A vida de Samara Cruz sempre foi difícil. Sua tia Maria José, conhecida como dona Miúda, de 62 anos, contou que, ainda bebê, Samara foi entregue pela mãe à avó paterna, dona Antônia Jovina, e, por ela, foi criada até atingir a maioridade. O pai de Samara, irmão de Miúda, foi assassinado quando ela tinha apenas dez anos. 
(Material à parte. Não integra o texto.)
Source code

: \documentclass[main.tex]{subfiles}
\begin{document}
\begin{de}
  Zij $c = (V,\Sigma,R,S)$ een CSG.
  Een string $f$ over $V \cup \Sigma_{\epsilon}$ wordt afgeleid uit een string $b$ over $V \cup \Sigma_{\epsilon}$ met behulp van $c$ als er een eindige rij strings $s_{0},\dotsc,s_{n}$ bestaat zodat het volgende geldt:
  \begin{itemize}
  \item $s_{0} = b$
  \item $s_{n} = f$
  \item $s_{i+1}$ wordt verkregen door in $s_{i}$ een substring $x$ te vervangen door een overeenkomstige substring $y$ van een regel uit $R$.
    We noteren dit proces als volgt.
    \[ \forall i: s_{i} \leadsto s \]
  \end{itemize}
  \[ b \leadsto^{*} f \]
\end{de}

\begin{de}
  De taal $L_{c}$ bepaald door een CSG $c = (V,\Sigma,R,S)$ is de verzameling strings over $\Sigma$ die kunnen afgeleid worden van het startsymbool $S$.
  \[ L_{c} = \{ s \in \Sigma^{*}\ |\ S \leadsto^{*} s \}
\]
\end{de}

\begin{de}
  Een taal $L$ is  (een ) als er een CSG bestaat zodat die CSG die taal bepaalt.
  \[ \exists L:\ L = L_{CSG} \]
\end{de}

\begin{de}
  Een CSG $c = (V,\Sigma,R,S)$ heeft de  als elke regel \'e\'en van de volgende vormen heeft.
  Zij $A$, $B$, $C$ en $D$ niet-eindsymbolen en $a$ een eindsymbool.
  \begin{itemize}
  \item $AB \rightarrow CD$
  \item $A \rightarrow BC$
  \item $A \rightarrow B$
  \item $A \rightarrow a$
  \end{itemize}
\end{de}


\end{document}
Na época, ele morava em São Paulo quando foi morto, mas, segundo a tia, ele tinha planos de voltar à Flores para buscar a filha e levá-la para morar no Sudeste.  Sobre o destino da mãe da sobrinha, Miúda revela que ela ainda é viva, que também foi embora para São Paulo, mas que nunca quis manter contato com a filha. Diz ainda que, para ir embora, a mulher teria vendido outra filha para poder comprar passagens de ônibus. “Ela foi embora para São Paulo e deixou Samara com a minha mãe. Ela ainda era um bebê de colo. Deixou ela lá em casa e foi embora. A passagem que ela comprou pra ir pra São Paulo, foi com o dinheiro que ela recebeu depois de ter vendido a outra filha, que era irmã mais velha de Samara. Nunca mais quis saber da menina”. 
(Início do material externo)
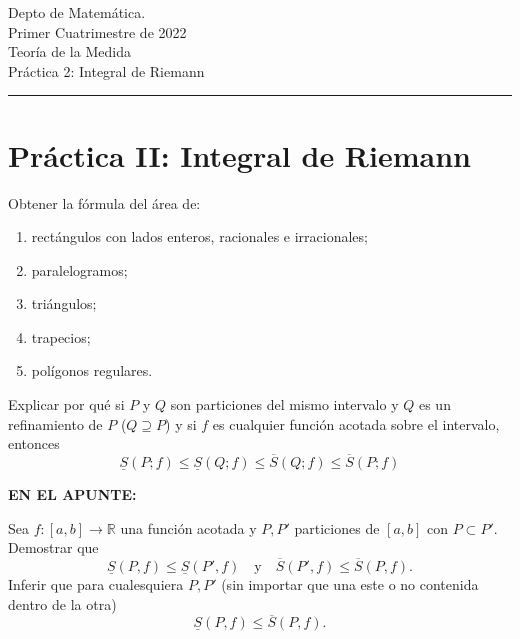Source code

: \documentclass{book}
\begin{document}


\begin{large}
\begin{bfseries} %
        \noindent Depto de Matem\'atica.\\
        Primer Cuatrimestre de 2022\\                                                                                                                                                                                                                                                                                                                                                
        Teoría de la Medida \\
        Práctica 2: Integral de Riemann

\end{bfseries}
\end{large}
\par\noindent\rule{\textwidth}{.5pt}




\section{Práctica II: Integral de Riemann}

\begin{ejer}{} Obtener la fórmula del área de: 
\begin{enumerate}
\item rectángulos con lados  enteros, racionales  e irracionales; 
\item paralelogramos; 
\item triángulos; 
\item trapecios; 
\item polígonos regulares.
\end{enumerate}
\end{ejer}

\begin{ejer}{}  Explicar por qué si $P$ y $Q$ son particiones del mismo intervalo y $Q$ es un refinamiento de $P$
($Q\supseteq P$) y si $f$ es cualquier función acotada sobre el intervalo, entonces
\[
\underline{S}(P;f)\leq \underline{S}(Q;f)\leq \overline{S}(Q;f)\leq \overline{S}(P;f)
\]

\end{ejer}

 
\textbf{EN EL APUNTE:}
\begin{ejer}{} 
Sea $f:[a,b]\to\mathbb{R}$ una función acotada y $P,P'$ particiones de $[a,b]$ con $P\subset P'$. Demostrar que 
  \[
  \underline{S}(P,f)\leq \underline{S}(P',f)\quad\text{y}\quad \overline{S}(P',f)\leq \overline{S}(P,f).
 \]
 Inferir que para cualesquiera $P,P'$ (sin importar que una este o no contenida dentro de la otra)
   \[
\underline{S}(P,f)\leq \overline{S}(P,f).
 \]


\end{ejer}  
\end{document}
Segundo dona Miúda, Samara não chegou a completar o Ensino Fundamental. No distrito de Fátima, ela trabalhava cuidando de crianças e fazia faxina em casas de conhecidos. A sua avó, dona Jovina, faleceu em 2015.  A tia a ajudava como podia. Apesar de todas as dificuldades que passou, de acordo com a parente, Samara era uma pessoa alegre e que vivia sorrindo. “Quando dava, eu pagava um aluguel, fazia uma feira. Ajudava quando era possível. Nós éramos próximas. Ela era uma menina alegre, vivia sorrindo e disposta a viver”, recorda Miúda. Samara Cruz deixou quatro filhos, que agora estão sob a guarda do seu primeiro marido e pai de duas das crianças. Ele é morador do distrito vizinho, Sítio dos Nunes.

A Polícia Civil informou que deu início às investigações sobre o caso e que José Carlos está foragido.